Given data START

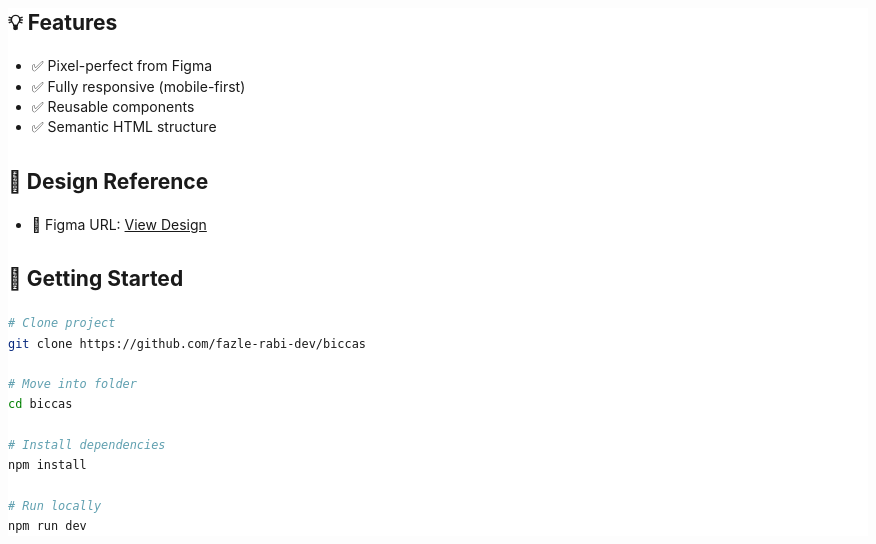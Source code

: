 ## 💡 Features

-  ✅ Pixel-perfect from Figma
-  ✅ Fully responsive (mobile-first)
-  ✅ Reusable components
-  ✅ Semantic HTML structure

## 🧱 Design Reference

-  🎨 Figma URL: [View Design](https://www.figma.com/design/w1G5xCsCyMBKWx27t5hyrI/Saas-Landing-Pages--Community-?m=auto&t=Mq0cHrLnwabGimuD-6)

## 🚀 Getting Started

```bash
# Clone project
git clone https://github.com/fazle-rabi-dev/biccas

# Move into folder
cd biccas

# Install dependencies
npm install

# Run locally
npm run dev
```
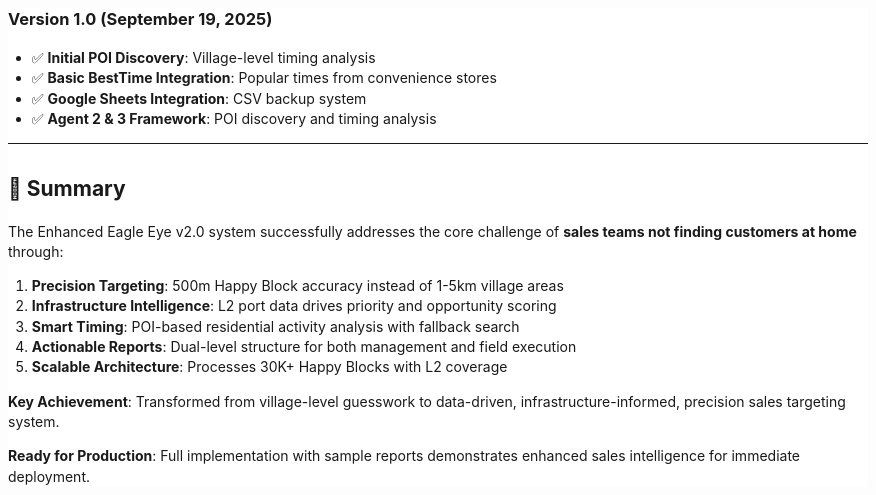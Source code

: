 ### Version 1.0 (September 19, 2025)
- ✅ **Initial POI Discovery**: Village-level timing analysis
- ✅ **Basic BestTime Integration**: Popular times from convenience stores
- ✅ **Google Sheets Integration**: CSV backup system
- ✅ **Agent 2 & 3 Framework**: POI discovery and timing analysis

---

## 🎯 Summary

The Enhanced Eagle Eye v2.0 system successfully addresses the core challenge of **sales teams not finding customers at home** through:

1. **Precision Targeting**: 500m Happy Block accuracy instead of 1-5km village areas
2. **Infrastructure Intelligence**: L2 port data drives priority and opportunity scoring
3. **Smart Timing**: POI-based residential activity analysis with fallback search
4. **Actionable Reports**: Dual-level structure for both management and field execution
5. **Scalable Architecture**: Processes 30K+ Happy Blocks with L2 coverage

**Key Achievement**: Transformed from village-level guesswork to data-driven, infrastructure-informed, precision sales targeting system.

**Ready for Production**: Full implementation with sample reports demonstrates enhanced sales intelligence for immediate deployment.
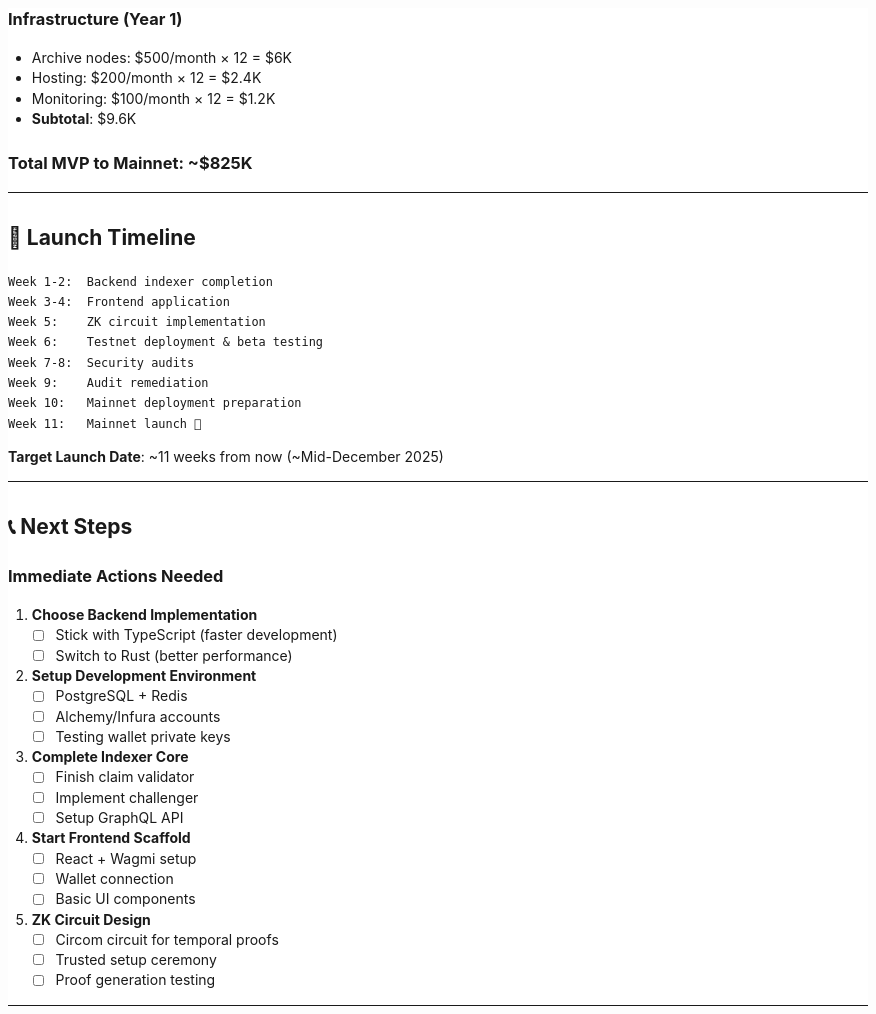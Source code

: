 ### Infrastructure (Year 1)
- Archive nodes: $500/month × 12 = $6K
- Hosting: $200/month × 12 = $2.4K
- Monitoring: $100/month × 12 = $1.2K
- **Subtotal**: $9.6K

### Total MVP to Mainnet: ~$825K

---

## 🚀 Launch Timeline

```
Week 1-2:  Backend indexer completion
Week 3-4:  Frontend application
Week 5:    ZK circuit implementation
Week 6:    Testnet deployment & beta testing
Week 7-8:  Security audits
Week 9:    Audit remediation
Week 10:   Mainnet deployment preparation
Week 11:   Mainnet launch 🎉
```

**Target Launch Date**: ~11 weeks from now (~Mid-December 2025)

---

## 📞 Next Steps

### Immediate Actions Needed

1. **Choose Backend Implementation**
   - [ ] Stick with TypeScript (faster development)
   - [ ] Switch to Rust (better performance)

2. **Setup Development Environment**
   - [ ] PostgreSQL + Redis
   - [ ] Alchemy/Infura accounts
   - [ ] Testing wallet private keys

3. **Complete Indexer Core**
   - [ ] Finish claim validator
   - [ ] Implement challenger
   - [ ] Setup GraphQL API

4. **Start Frontend Scaffold**
   - [ ] React + Wagmi setup
   - [ ] Wallet connection
   - [ ] Basic UI components

5. **ZK Circuit Design**
   - [ ] Circom circuit for temporal proofs
   - [ ] Trusted setup ceremony
   - [ ] Proof generation testing

---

Given data END

▶ Task prompt:
From the listing above, repeat exactly the lines starting at the line that includes "- [ ] Alchemy/Infura accounts" and ending at the line that includes "- [ ] Wallet connection", with nothing outside that span.

▶ Solution to this exercise:
   - [ ] Alchemy/Infura accounts
   - [ ] Testing wallet private keys

3. **Complete Indexer Core**
   - [ ] Finish claim validator
   - [ ] Implement challenger
   - [ ] Setup GraphQL API

4. **Start Frontend Scaffold**
   - [ ] React + Wagmi setup
   - [ ] Wallet connection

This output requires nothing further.